Nakaya’s experimental artwork has dazzled people globally for decades and now, from August 11 to October 31, her works are in Boston as part of the 20th anniversary of the Emerald Necklace Conservancy.
“The Emerald Necklace Conservancy’s role is to promote, preserve, and restore the parks created by Frederick Olmstead Law,” says Judy MacNeill, a volunteer at Emerald Necklace Conservancy. She will have been with the Conservancy for 9 years this spring. “Nakaya’s art exhibit helps promote the Emerald Necklace by bringing awareness to Olmstead and his art.”
In Fog x Flo: Fujiko Nakaya on the Emerald Necklace, Nakaya’s art responds to the environment surrounding it, paying homage to Frederick Law Olmstead’s landscape design of the Emerald Necklace. Like Olmstead, a preservationist and landscape artist who designed parks like Central Park in New York City, Nakaya wishes to enhance the beauty of the parks rather than distract from it.
The installation at the Back Bay Fens, called Fog x Canopy, is one of five locations of the Fog x FLO exhibit and appears every hour and half hour from 8 a.m. to 7 p.m.
“This exhibit is truly amazing,” says Hannah Kitchel.
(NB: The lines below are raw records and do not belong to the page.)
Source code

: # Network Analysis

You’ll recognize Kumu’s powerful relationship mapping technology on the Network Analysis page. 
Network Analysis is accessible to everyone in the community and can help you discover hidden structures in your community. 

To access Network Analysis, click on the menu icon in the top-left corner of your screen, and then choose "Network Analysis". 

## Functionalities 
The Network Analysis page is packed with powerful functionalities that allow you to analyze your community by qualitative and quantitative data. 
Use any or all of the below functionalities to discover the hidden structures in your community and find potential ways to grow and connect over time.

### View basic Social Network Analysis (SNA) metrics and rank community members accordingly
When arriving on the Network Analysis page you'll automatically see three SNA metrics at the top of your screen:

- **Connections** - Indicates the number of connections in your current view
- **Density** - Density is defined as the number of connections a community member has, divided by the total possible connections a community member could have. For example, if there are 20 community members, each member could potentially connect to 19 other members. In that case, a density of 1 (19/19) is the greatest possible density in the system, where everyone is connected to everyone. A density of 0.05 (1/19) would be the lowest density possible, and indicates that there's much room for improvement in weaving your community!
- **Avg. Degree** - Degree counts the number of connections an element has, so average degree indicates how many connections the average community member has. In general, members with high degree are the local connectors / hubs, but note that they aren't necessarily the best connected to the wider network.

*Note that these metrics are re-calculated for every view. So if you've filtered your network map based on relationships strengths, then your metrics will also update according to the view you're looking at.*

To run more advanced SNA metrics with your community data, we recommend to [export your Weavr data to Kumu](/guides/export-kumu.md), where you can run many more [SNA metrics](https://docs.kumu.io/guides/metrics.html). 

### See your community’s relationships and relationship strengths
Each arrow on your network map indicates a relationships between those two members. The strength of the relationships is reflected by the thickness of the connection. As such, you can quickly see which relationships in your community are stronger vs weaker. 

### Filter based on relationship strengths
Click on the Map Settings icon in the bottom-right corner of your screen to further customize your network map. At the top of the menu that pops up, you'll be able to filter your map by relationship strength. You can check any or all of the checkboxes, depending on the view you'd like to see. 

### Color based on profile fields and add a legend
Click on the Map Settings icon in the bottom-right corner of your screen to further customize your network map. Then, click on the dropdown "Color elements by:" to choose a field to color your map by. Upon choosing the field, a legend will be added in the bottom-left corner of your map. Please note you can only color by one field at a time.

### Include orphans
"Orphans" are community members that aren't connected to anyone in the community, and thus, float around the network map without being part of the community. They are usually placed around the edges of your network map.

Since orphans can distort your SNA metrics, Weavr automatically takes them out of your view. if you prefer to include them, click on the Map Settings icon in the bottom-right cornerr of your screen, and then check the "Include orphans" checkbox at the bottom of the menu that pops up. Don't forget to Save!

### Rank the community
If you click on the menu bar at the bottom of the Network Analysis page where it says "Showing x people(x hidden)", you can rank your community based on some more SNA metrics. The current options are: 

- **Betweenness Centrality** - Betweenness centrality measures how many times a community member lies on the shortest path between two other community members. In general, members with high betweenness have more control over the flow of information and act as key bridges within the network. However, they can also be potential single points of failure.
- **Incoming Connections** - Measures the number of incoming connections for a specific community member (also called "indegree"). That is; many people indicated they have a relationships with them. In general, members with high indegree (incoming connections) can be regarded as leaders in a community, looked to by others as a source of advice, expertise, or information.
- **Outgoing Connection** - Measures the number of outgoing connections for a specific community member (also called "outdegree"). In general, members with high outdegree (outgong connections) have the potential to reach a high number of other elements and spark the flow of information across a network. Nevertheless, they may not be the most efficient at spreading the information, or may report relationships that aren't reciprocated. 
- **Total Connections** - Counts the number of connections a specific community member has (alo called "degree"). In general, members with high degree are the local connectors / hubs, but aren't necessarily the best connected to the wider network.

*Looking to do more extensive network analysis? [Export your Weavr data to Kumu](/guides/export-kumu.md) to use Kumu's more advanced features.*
She and her friend Jessica Cooper, both graduate students at Boston University, came to visit the art exhibit. “It was unlike any other art experience I’ve ever had. It interacted with the water and the trees and our immediate surroundings.”
According to the Emerald Necklace Conservancy website, Nakaya considers fog to be “the most generous medium” in that it allows for endless interaction and collaboration that extends its beauty into all forms of media. The Emerald Necklace Conservancy, as a result, has a full schedule of “fog performances” in which artists working in media ranging from dance to light shows, music to visual art can perform alongside the fog sculpture.
Artists in any media are welcome to perform alongside Nakaya’s fog sculptures. The Emerald Necklace Conservancy is accepting proposals that “will inspire and enhance from a broad appreciation of these natural settings.” Grant support for performances range from $500 to $2000 and will be awarded for inspiring content, promising impact, and demonstrated need.